I have to ask this(actually, I thought I mentioned this in another thread.). It's been at least 25 years of digital. The equivalent in vinyl is 1975. I am currently listening to a pre-1975 album. It conveys the soul of music. Although digital may be more detailed, and even gives more detail than analog does(in a way), when will it convey the soul of music. This has escaped digital, as far as I can tell.
mmakshak
Shadorne,
Interesting point you make about the masking effects in our hearing. I will only worry me, I suppose, when the masking effects our rigs have vis a vis the real thing will be no more. Doubt though, that this will ever happen.

Great discussion by the way. Am learning a lot.
My ribbon speaker cable is .003" thick. What travels through them has to be very very small. The powerful deep bass licks make that hard to visualize. I have read the music signal travels near the speed of light and is comprised of properties pertaining to both wave and particle.

Now, the 1,s and 0,s can be moved about, or preserved accurately enough by engineers. It is when they start fooling with the signal that ruins things. At least that has been my experience listening to my system.

We can agree the signal is not a neat sine wave, or square wave. We have seen our best, poor as that being, measure of what a music wave may look like. I think that look is a far cry from the true three dimensional complexity music waves are really comprised of.

I just wonder how on earth engineers think they can cull distortion from the body of the speed of light music without affecting the subtleties of the music itself?

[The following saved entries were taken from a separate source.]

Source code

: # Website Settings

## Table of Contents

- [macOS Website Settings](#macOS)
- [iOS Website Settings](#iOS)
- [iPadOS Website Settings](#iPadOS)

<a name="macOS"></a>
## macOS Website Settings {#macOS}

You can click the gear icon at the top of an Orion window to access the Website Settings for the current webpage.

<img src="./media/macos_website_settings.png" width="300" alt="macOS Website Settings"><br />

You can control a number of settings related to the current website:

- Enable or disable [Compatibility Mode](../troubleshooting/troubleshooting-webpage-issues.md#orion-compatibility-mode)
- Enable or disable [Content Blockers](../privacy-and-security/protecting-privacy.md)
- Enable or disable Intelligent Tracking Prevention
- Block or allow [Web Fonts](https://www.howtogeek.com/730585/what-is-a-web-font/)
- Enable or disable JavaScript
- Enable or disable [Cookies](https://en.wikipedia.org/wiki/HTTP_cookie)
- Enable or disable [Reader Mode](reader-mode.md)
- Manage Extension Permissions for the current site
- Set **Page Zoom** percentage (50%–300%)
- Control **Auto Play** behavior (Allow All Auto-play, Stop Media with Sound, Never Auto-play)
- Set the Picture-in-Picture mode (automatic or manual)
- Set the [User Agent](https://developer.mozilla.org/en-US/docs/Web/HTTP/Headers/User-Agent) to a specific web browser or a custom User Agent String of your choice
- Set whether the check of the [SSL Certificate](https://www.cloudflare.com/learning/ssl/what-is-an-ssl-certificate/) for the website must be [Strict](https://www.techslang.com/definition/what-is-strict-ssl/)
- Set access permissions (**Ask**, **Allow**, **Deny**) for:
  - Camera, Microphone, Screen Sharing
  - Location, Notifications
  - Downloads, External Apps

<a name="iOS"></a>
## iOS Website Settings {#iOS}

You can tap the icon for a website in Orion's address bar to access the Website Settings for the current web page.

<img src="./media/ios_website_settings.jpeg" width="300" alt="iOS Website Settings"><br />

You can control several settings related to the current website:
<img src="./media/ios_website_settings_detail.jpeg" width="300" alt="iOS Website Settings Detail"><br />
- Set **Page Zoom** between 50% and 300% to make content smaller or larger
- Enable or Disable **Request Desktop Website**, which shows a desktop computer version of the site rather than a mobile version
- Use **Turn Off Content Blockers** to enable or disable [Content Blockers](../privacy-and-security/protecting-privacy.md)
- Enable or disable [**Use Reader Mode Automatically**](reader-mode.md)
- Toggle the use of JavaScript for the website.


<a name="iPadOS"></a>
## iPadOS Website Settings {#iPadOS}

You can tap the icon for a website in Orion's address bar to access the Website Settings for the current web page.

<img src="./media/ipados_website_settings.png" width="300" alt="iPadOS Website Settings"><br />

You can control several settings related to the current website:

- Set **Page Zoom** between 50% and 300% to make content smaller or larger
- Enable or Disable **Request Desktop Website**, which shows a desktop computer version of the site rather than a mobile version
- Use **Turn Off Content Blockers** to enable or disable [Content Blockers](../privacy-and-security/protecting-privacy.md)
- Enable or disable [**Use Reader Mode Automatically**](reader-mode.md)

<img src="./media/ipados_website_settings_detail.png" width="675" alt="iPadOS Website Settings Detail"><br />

How is distortion plied away from that complex bundle of pulses without disrupting it's flow? Quantum Physics says no way. My system proves it.

Producing music by interpolation of 1's and 0's is not a perfect thing. Winding a diamond stylus mechanically along a soft groove is not a perfect system either. I don't care how limber the cartridge is, a high magnification should prove the marriage is microscopically a clumsy and dirty affair. Despite deficiencies, both really can be immensely pleasing to the ear.

It has been said time and time again, industry does not care about our angels on a pinhead discussion. We audiophiles are too tiny a minority for them to do the things that try to satisfy our cravings. No matter. The deeper I peer into 16 bit, the more amazed I am just what subtleties those bits encompass.



"Producing music by interpolation of 1's and 0's is not a perfect thing. Winding a diamond stylus mechanically along a soft groove is not a perfect system either."

That is for sure and a big part of why the two sound inherently different.

By the way, I'm fine with CD format but am not a fan of CGI generated effects in movies for the most part. I prefer Dynavision.
It's very strange that audio is so difficult to reproduce in digital. We are able to make beautiful real like HDTV but not the perfect audio. I suspect that in the future audio DACs will become so complicated (sound processors) only designers will be able to understand principles of operation. Maybe it is time to stop asking. Computer users stopped asking questions long time ago.
The irony of HDTV is that much of the programming content is "dumbed" down or softened for HDTV. All filmed programs/movies are already "softened" simply as a result of being shot on film: film being analogous to music recorded on analog equipment.

Most original programming that's shot in high definition is processed to make it look less sharp.

Too bad digitally recorded music isn't processed to make it sound less harsh like it's video cousin.